Provided entries.
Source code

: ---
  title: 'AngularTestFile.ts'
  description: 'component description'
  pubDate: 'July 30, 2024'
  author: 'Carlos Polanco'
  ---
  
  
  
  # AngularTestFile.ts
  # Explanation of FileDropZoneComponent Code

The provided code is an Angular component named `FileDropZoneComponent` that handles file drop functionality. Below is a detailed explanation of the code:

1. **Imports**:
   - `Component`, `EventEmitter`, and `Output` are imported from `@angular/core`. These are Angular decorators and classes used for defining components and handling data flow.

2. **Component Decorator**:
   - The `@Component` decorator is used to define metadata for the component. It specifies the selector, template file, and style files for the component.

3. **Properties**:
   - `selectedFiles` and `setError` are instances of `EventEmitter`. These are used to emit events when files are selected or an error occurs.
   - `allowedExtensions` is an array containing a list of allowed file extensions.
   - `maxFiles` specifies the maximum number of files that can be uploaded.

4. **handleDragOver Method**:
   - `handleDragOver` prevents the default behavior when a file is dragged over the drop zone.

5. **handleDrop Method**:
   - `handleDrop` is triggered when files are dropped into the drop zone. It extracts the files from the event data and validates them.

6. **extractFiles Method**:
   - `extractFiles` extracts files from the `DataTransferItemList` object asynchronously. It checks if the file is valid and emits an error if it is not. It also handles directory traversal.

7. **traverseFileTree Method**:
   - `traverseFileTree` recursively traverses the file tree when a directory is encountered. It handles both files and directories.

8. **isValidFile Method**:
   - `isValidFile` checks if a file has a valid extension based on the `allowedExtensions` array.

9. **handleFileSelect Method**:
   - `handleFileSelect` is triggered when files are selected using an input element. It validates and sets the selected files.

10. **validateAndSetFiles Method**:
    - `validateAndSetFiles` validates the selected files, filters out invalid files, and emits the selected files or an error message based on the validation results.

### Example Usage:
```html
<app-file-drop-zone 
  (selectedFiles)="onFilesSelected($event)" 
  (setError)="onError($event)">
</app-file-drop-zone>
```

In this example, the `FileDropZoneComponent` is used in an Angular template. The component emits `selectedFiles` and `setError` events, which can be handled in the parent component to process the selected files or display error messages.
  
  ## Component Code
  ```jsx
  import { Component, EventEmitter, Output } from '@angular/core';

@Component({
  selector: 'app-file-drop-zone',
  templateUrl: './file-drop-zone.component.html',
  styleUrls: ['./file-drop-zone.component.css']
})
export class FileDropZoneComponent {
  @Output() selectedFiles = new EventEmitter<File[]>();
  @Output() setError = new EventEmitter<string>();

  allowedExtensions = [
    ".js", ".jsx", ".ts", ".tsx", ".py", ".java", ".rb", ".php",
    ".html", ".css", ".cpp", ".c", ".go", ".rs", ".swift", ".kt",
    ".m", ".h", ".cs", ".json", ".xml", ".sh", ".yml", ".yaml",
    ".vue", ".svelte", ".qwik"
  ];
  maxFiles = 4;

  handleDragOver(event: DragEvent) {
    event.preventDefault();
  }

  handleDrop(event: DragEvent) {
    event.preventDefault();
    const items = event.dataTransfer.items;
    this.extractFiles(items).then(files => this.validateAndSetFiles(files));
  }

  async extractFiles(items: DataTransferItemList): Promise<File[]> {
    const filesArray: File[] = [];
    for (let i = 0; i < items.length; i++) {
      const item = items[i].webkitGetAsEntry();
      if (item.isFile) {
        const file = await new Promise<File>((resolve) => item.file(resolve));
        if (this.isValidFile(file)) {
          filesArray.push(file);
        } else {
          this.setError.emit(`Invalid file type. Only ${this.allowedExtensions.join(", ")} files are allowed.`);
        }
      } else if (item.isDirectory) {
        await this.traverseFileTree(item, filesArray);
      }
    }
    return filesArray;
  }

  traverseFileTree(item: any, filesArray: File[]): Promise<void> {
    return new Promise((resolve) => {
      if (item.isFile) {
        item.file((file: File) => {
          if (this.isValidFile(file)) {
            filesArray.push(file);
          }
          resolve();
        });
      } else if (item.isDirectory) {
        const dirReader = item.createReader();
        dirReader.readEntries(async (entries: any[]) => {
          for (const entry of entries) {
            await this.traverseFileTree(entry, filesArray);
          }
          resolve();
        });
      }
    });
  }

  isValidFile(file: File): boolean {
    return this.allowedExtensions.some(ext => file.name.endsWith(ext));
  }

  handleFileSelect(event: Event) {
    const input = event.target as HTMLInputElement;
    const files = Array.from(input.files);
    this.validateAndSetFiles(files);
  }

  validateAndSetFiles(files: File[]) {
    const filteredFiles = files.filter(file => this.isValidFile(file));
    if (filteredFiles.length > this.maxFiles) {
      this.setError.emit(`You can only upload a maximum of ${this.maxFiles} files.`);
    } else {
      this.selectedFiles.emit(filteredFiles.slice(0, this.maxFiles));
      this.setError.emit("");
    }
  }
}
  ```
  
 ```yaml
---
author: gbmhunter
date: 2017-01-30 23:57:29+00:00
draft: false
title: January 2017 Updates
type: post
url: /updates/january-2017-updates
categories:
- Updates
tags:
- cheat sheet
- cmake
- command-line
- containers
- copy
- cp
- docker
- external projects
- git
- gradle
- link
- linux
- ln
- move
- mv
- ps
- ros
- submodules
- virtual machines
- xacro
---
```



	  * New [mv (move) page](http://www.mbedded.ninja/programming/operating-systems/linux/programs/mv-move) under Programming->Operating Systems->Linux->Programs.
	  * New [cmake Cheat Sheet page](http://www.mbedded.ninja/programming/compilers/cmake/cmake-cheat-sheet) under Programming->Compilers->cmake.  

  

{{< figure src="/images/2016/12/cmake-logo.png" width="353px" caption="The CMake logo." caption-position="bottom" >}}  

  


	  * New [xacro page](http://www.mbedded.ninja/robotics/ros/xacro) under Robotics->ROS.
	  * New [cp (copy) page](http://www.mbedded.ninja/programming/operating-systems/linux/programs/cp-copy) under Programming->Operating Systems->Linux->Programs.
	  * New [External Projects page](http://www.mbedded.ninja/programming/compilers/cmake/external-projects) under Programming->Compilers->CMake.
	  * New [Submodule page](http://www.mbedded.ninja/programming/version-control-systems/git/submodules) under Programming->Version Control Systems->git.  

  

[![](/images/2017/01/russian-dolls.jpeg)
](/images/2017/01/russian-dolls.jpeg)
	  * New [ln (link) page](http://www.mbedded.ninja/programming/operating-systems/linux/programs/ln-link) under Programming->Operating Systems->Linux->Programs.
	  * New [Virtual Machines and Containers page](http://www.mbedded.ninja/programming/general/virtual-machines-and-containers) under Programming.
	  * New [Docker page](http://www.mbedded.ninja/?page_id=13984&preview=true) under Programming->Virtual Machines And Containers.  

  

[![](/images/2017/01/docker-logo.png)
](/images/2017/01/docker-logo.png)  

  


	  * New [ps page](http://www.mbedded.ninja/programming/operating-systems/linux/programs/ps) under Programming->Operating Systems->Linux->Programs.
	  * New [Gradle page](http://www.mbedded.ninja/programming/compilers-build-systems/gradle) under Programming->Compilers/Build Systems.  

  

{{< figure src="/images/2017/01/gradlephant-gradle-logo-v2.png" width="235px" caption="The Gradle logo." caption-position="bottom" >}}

Action item. Filter the entries and copy out every line with the word "selector".

Your solution.
   - The `@Component` decorator is used to define metadata for the component. It specifies the selector, template file, and style files for the component.
  selector: 'app-file-drop-zone',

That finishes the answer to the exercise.